■ EXERCISE BRIEF:
Across the material that follows, tally each line in which "profilů" occurs, and state the total alone.

■ EXTRACTED MATERIAL:
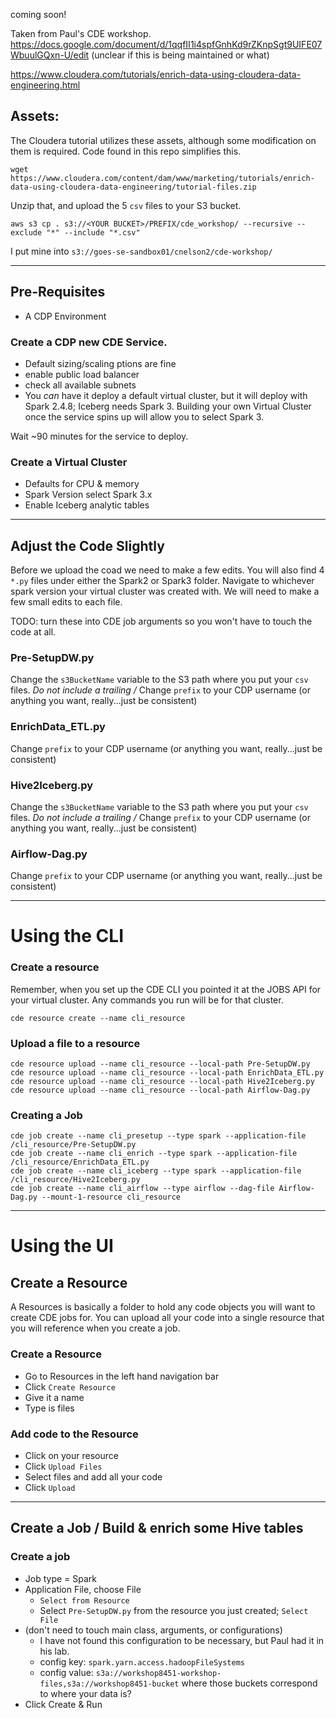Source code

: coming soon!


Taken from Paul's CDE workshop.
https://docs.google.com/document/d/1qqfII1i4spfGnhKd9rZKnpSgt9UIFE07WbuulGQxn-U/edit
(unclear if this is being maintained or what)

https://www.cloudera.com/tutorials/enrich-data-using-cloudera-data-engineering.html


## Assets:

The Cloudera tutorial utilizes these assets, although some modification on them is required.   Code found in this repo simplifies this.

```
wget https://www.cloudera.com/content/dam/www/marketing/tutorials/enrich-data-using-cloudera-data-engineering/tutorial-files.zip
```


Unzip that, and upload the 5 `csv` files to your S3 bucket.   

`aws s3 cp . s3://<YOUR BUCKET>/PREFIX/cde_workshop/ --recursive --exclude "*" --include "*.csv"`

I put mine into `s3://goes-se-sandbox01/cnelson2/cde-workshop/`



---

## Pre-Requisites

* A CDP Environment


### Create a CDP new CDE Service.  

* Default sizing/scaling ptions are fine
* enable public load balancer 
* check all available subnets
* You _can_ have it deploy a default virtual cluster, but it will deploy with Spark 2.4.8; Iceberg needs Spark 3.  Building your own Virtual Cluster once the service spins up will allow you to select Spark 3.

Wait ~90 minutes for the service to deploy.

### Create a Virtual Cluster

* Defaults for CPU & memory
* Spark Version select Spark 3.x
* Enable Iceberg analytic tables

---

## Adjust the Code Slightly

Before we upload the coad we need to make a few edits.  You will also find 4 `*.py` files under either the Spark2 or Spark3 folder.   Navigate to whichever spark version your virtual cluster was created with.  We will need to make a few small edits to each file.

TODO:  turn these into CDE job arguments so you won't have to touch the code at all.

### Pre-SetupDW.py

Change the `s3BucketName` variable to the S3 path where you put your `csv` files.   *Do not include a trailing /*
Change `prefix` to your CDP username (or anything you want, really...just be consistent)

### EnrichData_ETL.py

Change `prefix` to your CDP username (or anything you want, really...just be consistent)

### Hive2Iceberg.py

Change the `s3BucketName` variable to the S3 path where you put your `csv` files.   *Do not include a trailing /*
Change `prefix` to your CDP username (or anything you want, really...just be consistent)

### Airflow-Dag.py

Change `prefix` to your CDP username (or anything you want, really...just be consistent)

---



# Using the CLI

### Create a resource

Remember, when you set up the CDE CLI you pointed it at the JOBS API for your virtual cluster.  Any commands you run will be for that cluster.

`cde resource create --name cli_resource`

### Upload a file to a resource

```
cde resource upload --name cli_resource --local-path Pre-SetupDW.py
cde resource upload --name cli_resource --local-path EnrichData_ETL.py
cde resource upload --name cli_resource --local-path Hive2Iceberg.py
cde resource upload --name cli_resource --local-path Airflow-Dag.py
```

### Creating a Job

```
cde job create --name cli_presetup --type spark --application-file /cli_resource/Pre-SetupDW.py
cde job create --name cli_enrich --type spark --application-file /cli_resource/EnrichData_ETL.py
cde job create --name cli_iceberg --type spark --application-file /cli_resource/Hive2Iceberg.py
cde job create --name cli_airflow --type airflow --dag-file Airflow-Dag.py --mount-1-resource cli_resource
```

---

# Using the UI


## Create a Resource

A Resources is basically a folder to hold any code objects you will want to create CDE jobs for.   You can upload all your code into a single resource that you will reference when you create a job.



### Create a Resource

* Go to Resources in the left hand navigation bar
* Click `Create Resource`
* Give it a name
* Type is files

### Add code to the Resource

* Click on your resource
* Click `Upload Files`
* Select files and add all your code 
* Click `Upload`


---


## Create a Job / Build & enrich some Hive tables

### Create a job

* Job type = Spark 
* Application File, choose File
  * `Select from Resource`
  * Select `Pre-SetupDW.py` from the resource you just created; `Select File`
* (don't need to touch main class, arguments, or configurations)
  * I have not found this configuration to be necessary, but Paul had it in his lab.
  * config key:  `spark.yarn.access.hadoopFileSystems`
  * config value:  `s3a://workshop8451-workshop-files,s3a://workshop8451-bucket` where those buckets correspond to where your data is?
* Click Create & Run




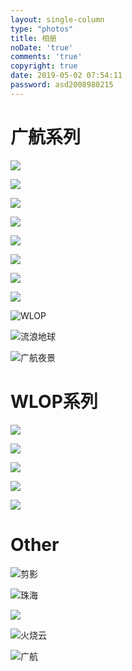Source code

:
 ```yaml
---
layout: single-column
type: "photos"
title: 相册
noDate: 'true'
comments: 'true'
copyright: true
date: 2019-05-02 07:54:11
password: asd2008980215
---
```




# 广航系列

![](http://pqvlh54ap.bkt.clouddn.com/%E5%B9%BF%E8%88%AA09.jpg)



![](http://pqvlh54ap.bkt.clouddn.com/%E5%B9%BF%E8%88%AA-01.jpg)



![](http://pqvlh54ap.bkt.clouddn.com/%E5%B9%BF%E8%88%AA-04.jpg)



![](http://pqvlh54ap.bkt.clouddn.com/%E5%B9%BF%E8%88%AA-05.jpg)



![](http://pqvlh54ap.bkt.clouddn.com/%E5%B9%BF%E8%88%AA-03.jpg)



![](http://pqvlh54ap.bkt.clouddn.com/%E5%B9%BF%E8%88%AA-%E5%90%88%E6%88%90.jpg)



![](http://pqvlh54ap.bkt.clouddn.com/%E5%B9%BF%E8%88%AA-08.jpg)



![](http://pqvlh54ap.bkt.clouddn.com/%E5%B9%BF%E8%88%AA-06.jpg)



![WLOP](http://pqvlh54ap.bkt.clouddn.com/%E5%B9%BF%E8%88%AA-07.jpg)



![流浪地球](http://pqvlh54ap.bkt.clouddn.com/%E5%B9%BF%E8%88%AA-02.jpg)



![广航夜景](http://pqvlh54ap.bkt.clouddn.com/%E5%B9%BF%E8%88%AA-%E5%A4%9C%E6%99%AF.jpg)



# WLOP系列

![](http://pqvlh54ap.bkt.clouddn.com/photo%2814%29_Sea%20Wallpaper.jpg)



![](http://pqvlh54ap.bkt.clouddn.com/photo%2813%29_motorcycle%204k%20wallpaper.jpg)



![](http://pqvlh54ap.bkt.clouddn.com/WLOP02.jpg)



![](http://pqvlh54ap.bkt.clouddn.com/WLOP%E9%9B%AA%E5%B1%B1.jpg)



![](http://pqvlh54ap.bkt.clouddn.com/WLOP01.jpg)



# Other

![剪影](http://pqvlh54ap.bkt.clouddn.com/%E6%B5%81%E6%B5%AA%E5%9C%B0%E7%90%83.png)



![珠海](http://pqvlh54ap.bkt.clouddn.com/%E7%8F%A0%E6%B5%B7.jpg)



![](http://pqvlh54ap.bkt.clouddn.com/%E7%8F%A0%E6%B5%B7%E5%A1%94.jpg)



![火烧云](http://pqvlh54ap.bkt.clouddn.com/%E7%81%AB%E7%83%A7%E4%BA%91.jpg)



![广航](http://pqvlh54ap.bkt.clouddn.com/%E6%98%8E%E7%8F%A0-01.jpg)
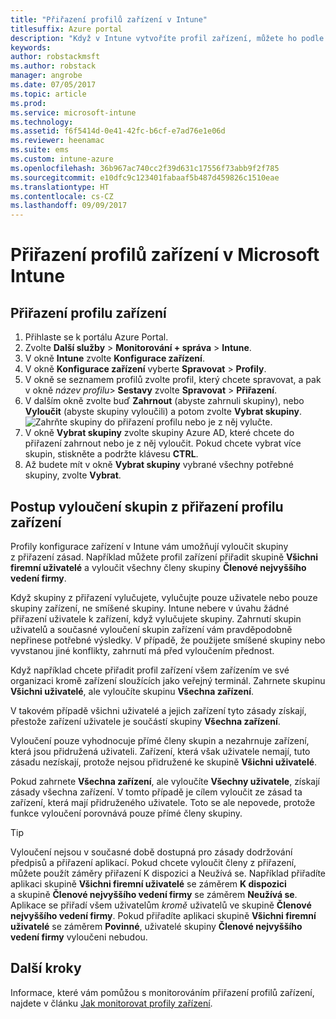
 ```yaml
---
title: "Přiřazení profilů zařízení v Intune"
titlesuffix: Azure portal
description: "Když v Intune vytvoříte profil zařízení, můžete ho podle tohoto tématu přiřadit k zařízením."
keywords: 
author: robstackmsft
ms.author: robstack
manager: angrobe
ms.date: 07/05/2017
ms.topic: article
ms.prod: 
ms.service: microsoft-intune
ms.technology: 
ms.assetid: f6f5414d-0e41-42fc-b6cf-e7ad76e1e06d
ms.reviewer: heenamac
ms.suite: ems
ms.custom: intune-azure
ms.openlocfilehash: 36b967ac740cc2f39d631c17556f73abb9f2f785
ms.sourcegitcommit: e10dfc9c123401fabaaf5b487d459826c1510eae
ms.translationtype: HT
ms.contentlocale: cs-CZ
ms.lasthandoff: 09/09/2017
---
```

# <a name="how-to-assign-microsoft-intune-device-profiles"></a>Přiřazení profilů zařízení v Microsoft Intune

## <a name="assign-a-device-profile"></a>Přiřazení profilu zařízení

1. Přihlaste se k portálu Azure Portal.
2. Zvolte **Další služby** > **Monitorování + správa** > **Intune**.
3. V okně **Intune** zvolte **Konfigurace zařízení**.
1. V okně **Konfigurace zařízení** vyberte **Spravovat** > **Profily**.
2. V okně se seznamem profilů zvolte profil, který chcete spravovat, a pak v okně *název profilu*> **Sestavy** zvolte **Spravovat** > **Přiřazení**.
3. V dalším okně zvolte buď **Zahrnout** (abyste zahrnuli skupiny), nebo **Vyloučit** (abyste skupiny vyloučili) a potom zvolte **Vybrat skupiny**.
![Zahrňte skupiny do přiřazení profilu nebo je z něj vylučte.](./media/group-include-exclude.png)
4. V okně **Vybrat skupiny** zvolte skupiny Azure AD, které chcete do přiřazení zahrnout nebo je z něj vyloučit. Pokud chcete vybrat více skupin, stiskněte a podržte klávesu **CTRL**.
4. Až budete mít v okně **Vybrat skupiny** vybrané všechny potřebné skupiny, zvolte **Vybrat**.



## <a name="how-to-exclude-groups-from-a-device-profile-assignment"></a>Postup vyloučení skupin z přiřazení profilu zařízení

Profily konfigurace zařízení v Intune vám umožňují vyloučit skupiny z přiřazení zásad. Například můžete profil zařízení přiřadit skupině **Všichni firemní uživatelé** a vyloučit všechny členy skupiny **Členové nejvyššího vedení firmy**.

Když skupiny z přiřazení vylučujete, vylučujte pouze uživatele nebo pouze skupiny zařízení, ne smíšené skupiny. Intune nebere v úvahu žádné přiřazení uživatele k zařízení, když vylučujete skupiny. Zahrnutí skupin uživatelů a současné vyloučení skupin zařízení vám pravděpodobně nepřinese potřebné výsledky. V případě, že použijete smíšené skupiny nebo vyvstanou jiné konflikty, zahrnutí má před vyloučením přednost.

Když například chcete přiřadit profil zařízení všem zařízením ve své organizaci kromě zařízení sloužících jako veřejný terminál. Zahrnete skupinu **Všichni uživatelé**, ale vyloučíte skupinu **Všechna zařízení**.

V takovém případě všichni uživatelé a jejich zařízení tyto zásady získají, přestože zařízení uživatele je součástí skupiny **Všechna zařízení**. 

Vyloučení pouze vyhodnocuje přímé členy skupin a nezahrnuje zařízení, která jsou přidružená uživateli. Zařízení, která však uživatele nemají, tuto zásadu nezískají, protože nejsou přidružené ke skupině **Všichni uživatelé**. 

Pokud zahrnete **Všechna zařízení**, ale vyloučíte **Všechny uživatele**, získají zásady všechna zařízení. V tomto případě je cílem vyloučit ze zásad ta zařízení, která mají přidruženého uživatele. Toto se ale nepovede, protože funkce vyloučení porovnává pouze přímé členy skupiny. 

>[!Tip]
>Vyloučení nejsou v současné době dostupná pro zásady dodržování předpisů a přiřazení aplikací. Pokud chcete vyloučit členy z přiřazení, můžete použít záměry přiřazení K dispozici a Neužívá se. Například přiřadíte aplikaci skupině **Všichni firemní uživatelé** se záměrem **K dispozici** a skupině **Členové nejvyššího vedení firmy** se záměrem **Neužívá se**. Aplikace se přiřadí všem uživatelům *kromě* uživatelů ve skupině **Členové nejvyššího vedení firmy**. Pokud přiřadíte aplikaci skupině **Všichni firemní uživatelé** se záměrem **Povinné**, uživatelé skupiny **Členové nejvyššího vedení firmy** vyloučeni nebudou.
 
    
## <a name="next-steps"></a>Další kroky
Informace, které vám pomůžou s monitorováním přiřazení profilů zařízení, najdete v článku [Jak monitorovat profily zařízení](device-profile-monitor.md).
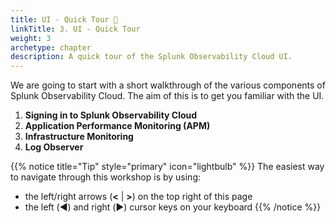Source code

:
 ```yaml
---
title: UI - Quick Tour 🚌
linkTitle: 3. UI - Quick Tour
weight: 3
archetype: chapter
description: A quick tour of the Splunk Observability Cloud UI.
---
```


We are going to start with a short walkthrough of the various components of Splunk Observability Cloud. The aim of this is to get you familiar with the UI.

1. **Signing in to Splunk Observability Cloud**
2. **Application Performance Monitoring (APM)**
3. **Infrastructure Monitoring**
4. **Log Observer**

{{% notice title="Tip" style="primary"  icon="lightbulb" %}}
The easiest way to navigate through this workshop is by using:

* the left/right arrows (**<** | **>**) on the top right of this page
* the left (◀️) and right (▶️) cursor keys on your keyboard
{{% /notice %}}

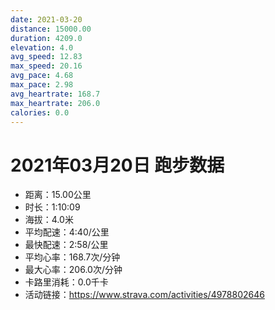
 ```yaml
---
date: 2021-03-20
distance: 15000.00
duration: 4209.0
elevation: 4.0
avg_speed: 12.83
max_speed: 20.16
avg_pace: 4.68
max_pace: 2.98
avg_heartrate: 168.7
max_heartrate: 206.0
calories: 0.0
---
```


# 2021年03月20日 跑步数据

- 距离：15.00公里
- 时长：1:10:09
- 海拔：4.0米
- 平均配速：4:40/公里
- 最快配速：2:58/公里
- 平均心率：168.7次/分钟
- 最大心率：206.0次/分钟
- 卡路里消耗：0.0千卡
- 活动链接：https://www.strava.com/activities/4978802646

■ SOLUTION TO THE PROBLEM:
4